Activity
Using the records below, count the lines with "osTicket" in them. Give the number only.

★ ★ ★ ★

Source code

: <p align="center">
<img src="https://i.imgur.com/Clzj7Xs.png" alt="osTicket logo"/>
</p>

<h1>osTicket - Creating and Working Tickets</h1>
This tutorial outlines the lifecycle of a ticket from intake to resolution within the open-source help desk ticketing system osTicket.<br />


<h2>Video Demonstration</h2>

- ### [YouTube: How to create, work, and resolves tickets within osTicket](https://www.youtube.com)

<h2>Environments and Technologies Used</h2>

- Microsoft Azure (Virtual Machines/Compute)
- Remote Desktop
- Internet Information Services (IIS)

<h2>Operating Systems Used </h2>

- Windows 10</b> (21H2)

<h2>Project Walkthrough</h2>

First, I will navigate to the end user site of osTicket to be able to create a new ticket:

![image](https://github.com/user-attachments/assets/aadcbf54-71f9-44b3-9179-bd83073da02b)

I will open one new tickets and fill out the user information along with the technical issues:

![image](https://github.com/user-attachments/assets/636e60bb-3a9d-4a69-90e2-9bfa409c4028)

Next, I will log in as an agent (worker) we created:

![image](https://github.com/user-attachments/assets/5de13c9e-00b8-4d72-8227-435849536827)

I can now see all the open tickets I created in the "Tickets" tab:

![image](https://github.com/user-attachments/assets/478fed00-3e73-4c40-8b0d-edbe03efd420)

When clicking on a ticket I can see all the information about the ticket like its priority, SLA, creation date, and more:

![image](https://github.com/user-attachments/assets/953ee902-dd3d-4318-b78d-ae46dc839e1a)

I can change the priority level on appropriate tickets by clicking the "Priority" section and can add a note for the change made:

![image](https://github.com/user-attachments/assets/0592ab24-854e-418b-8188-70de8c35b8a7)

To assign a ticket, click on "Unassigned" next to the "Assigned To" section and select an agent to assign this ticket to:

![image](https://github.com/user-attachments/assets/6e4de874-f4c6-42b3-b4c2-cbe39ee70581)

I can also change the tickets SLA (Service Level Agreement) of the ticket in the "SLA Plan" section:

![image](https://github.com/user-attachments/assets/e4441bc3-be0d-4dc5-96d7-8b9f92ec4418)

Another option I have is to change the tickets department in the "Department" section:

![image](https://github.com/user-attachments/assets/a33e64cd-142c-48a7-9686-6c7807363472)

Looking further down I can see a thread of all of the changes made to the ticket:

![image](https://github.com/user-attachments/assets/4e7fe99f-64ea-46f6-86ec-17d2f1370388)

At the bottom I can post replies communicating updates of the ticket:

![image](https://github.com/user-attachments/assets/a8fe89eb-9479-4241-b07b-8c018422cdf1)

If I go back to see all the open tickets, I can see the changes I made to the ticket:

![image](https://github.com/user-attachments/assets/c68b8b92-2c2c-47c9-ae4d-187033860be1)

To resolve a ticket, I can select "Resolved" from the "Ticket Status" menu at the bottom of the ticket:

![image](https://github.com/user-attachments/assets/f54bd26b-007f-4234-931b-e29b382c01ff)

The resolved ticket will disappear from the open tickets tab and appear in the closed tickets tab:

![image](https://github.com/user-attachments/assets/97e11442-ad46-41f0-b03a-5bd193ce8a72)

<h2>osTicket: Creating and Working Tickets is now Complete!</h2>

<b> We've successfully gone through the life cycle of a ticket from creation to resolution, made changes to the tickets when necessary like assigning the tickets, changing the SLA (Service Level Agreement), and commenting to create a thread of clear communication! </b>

★ ★ ★ ★

Solved problem
6